He added, “When you look at our country and see so many people cut off from ‘life, liberty, and the pursuit of happiness,’ I admit that it can start to feel like those words are empty.”

Asamoa-Caesar expressed how the promise, written within the U.S. Constitution 243 years ago, appears as an unreachable destination for so many Americans today. 

“We recognize that our founders, the very people who authored and signed their names to those words, engaged in actions that were in direct opposition to them,” Asamoa-Caesar stated. 

In 1776 America, and even after, indigenous Americans faced genocide. Those who lived were forcibly displaced as far east as the Oklahoma Territory. Asamoa-Caesar hopes to represent some of their descendants in the 117th U.S. Congress. Before 1863, 5 million Black Americans were unable to experience and appreciate the same rights that were afforded to America’s founding fathers due to their ascribed status as chattel slaves. Prior to 1919, half of the nation’s population was disenfranchised; women didn’t have the right to vote. 

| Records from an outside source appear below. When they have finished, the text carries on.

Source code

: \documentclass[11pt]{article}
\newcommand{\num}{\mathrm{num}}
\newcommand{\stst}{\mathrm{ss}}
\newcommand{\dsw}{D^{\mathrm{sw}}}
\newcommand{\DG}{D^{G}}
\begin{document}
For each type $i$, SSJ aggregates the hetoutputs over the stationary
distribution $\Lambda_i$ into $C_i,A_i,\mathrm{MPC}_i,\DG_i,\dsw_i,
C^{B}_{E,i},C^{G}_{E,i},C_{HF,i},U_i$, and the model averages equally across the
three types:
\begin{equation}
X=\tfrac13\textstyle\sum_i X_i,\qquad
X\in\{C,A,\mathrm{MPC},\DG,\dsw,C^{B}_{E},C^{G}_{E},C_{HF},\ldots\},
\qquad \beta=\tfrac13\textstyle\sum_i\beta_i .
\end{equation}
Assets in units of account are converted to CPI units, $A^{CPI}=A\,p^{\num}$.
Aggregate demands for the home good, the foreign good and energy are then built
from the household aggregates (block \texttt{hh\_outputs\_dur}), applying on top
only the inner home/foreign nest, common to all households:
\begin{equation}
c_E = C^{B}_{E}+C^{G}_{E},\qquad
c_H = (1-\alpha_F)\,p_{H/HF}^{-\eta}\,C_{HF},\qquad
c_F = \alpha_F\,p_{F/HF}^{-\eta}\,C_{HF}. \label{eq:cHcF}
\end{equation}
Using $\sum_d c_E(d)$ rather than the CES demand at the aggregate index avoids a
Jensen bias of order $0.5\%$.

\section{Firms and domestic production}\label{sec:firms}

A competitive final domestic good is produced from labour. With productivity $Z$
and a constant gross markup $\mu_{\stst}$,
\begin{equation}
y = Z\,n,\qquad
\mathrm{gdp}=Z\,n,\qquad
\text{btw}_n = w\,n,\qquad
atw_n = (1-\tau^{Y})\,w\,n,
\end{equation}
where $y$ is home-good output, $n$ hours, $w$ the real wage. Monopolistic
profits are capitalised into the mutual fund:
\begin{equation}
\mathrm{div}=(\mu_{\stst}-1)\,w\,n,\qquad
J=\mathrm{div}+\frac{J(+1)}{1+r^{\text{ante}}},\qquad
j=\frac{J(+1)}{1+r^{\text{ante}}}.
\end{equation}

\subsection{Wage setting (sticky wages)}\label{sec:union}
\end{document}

“Although our reality didn’t match our ideals at the founding, those words, etched in the stone of our founding document, gives us the opportunity to work towards making them real. Those words are a covenant between the United States of American and We the People. Today, I am glad that those words were inscribed at all because it means we can bring them to life,” he declared.

Since the launch of his congressional campaign in November 2019, Asamoa-Caesar has been on tour in Oklahoma’s 1st congressional district, which includes urban and rural areas. 

Kojo Asamoa-Caesar

2020 1st Congression District candidate for U.S. Congress to represent Oklahoma Kojo Asamoa-Caesar delivers a speech at Fulton Street books and coffee in Tulsa, Oklahoma announcing platform as ‘America’s Promise’. 


He shared four impressionable encounters he had with Oklahomans residing within the district and what they face.

Angelina, an indigenous Comanche American 

“At a session on Missing and Murdered Indigenous persons, I met a 16-year old named Angelina, a member of the Comanche Nation. She shared the story of her cousin, who went missing and about how the authorities who failed at every step of the way to provide meaningful assistance. And she wasn’t alone, many family members got up, and they shared stories about daughters and sisters and aunties who have been lost to the crisis of murdered and missing and indigenous people in their community. She also shared the lack of help and even outright hostility that they experienced from those who are supposed to protect and serve them. Angelina is now a black belt in martial arts, not because it was a fun hobby she picked up as a teenager in her spare time, but because she fears for her safety, and she now feels soul responsibility to protect herself because she can’t trust that adults will.” 

Carrie, a U.S. Navy Veteran 

“At a meeting of the Oklahoma Democratic Disability Federation, I met Carrie — a middle-aged White woman and a veteran of the U.S. Navy. Karri lives with multiple disabilities, and as a result, went from having a job that paid well over $70,000 a year to one that pays just $28,000. She shared stories of working jobs where the buildings weren’t accessible to her; how she was forced to park blocks away while abled bodied men in upper management had parking spaces right outside the front door. She shared how when the handicapped parking spot was available, and she was able to park there how people would glare at her. And they would say stuff like you’re not disabled you’re just fat and lazy. All this and other experiences have animated her passion to work as an activist, fighting for people with disabilities, not only to achieve a higher quality of life but live with dignity.”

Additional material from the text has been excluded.